◆ **BRIEF**: Leave out the pictures and give back all the entries exactly as written.

◆ **THE DATA**:
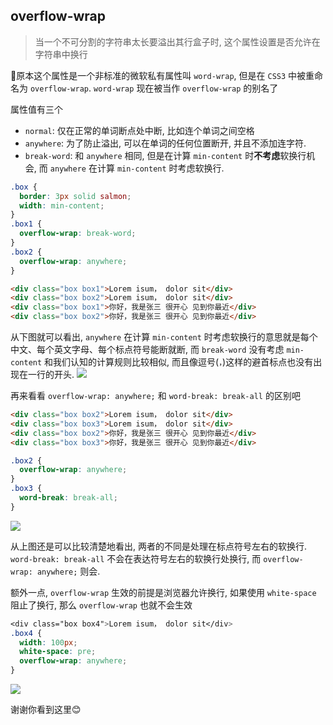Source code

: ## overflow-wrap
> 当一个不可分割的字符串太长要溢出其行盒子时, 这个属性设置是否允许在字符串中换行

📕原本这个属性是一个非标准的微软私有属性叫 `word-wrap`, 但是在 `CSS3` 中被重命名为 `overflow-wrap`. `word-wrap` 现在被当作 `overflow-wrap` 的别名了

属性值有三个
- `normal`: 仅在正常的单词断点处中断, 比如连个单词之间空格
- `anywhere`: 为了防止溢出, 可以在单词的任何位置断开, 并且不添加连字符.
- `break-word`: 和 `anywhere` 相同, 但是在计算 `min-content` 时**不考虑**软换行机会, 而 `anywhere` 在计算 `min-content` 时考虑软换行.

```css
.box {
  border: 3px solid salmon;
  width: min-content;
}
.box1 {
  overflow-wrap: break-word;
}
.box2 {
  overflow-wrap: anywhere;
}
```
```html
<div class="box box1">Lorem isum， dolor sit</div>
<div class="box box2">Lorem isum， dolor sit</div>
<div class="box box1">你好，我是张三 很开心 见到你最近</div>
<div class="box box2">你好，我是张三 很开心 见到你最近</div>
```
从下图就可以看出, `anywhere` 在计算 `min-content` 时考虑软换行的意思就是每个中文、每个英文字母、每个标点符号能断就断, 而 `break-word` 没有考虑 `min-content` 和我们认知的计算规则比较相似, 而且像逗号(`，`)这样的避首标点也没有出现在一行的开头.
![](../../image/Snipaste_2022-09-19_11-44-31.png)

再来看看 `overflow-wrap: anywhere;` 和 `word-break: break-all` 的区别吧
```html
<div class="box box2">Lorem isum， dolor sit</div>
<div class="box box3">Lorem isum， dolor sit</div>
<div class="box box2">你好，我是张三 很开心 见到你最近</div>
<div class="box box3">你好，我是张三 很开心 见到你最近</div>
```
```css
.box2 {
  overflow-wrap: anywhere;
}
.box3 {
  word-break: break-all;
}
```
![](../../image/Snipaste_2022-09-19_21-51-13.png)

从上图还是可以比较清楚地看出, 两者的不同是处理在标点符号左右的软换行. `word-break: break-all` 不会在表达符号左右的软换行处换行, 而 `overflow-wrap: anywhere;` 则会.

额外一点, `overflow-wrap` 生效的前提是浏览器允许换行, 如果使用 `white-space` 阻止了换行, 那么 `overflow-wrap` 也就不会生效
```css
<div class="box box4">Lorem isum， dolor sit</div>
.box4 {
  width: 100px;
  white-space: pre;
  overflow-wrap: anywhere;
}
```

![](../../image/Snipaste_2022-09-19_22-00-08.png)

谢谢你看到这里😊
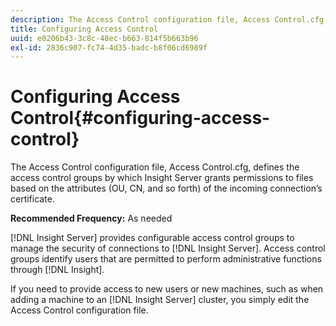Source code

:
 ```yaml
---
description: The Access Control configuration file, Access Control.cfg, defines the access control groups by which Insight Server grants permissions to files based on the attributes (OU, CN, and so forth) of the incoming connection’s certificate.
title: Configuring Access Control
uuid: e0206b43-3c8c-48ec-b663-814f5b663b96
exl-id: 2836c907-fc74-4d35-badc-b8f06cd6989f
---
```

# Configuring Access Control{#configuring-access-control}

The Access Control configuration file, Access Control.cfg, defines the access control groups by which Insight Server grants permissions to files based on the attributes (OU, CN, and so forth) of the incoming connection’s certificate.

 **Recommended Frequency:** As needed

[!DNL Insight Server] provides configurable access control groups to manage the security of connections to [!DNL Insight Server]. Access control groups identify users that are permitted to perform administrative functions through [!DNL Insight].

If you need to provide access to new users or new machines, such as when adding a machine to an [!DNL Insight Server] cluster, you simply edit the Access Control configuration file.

◆ **ANSWER TO THIS PROBLEM**:
Source code

: ## overflow-wrap
> 当一个不可分割的字符串太长要溢出其行盒子时, 这个属性设置是否允许在字符串中换行

📕原本这个属性是一个非标准的微软私有属性叫 `word-wrap`, 但是在 `CSS3` 中被重命名为 `overflow-wrap`. `word-wrap` 现在被当作 `overflow-wrap` 的别名了

属性值有三个
- `normal`: 仅在正常的单词断点处中断, 比如连个单词之间空格
- `anywhere`: 为了防止溢出, 可以在单词的任何位置断开, 并且不添加连字符.
- `break-word`: 和 `anywhere` 相同, 但是在计算 `min-content` 时**不考虑**软换行机会, 而 `anywhere` 在计算 `min-content` 时考虑软换行.

```css
.box {
  border: 3px solid salmon;
  width: min-content;
}
.box1 {
  overflow-wrap: break-word;
}
.box2 {
  overflow-wrap: anywhere;
}
```
```html
<div class="box box1">Lorem isum， dolor sit</div>
<div class="box box2">Lorem isum， dolor sit</div>
<div class="box box1">你好，我是张三 很开心 见到你最近</div>
<div class="box box2">你好，我是张三 很开心 见到你最近</div>
```
从下图就可以看出, `anywhere` 在计算 `min-content` 时考虑软换行的意思就是每个中文、每个英文字母、每个标点符号能断就断, 而 `break-word` 没有考虑 `min-content` 和我们认知的计算规则比较相似, 而且像逗号(`，`)这样的避首标点也没有出现在一行的开头.
![](../../image/Snipaste_2022-09-19_11-44-31.png)

再来看看 `overflow-wrap: anywhere;` 和 `word-break: break-all` 的区别吧
```html
<div class="box box2">Lorem isum， dolor sit</div>
<div class="box box3">Lorem isum， dolor sit</div>
<div class="box box2">你好，我是张三 很开心 见到你最近</div>
<div class="box box3">你好，我是张三 很开心 见到你最近</div>
```
```css
.box2 {
  overflow-wrap: anywhere;
}
.box3 {
  word-break: break-all;
}
```
![](../../image/Snipaste_2022-09-19_21-51-13.png)

从上图还是可以比较清楚地看出, 两者的不同是处理在标点符号左右的软换行. `word-break: break-all` 不会在表达符号左右的软换行处换行, 而 `overflow-wrap: anywhere;` 则会.

额外一点, `overflow-wrap` 生效的前提是浏览器允许换行, 如果使用 `white-space` 阻止了换行, 那么 `overflow-wrap` 也就不会生效
```css
<div class="box box4">Lorem isum， dolor sit</div>
.box4 {
  width: 100px;
  white-space: pre;
  overflow-wrap: anywhere;
}
```

![](../../image/Snipaste_2022-09-19_22-00-08.png)

谢谢你看到这里😊
Source code

:
 ```yaml
---
description: The Access Control configuration file, Access Control.cfg, defines the access control groups by which Insight Server grants permissions to files based on the attributes (OU, CN, and so forth) of the incoming connection’s certificate.
title: Configuring Access Control
uuid: e0206b43-3c8c-48ec-b663-814f5b663b96
exl-id: 2836c907-fc74-4d35-badc-b8f06cd6989f
---
```

# Configuring Access Control{#configuring-access-control}

The Access Control configuration file, Access Control.cfg, defines the access control groups by which Insight Server grants permissions to files based on the attributes (OU, CN, and so forth) of the incoming connection’s certificate.

 **Recommended Frequency:** As needed

[!DNL Insight Server] provides configurable access control groups to manage the security of connections to [!DNL Insight Server]. Access control groups identify users that are permitted to perform administrative functions through [!DNL Insight].

If you need to provide access to new users or new machines, such as when adding a machine to an [!DNL Insight Server] cluster, you simply edit the Access Control configuration file.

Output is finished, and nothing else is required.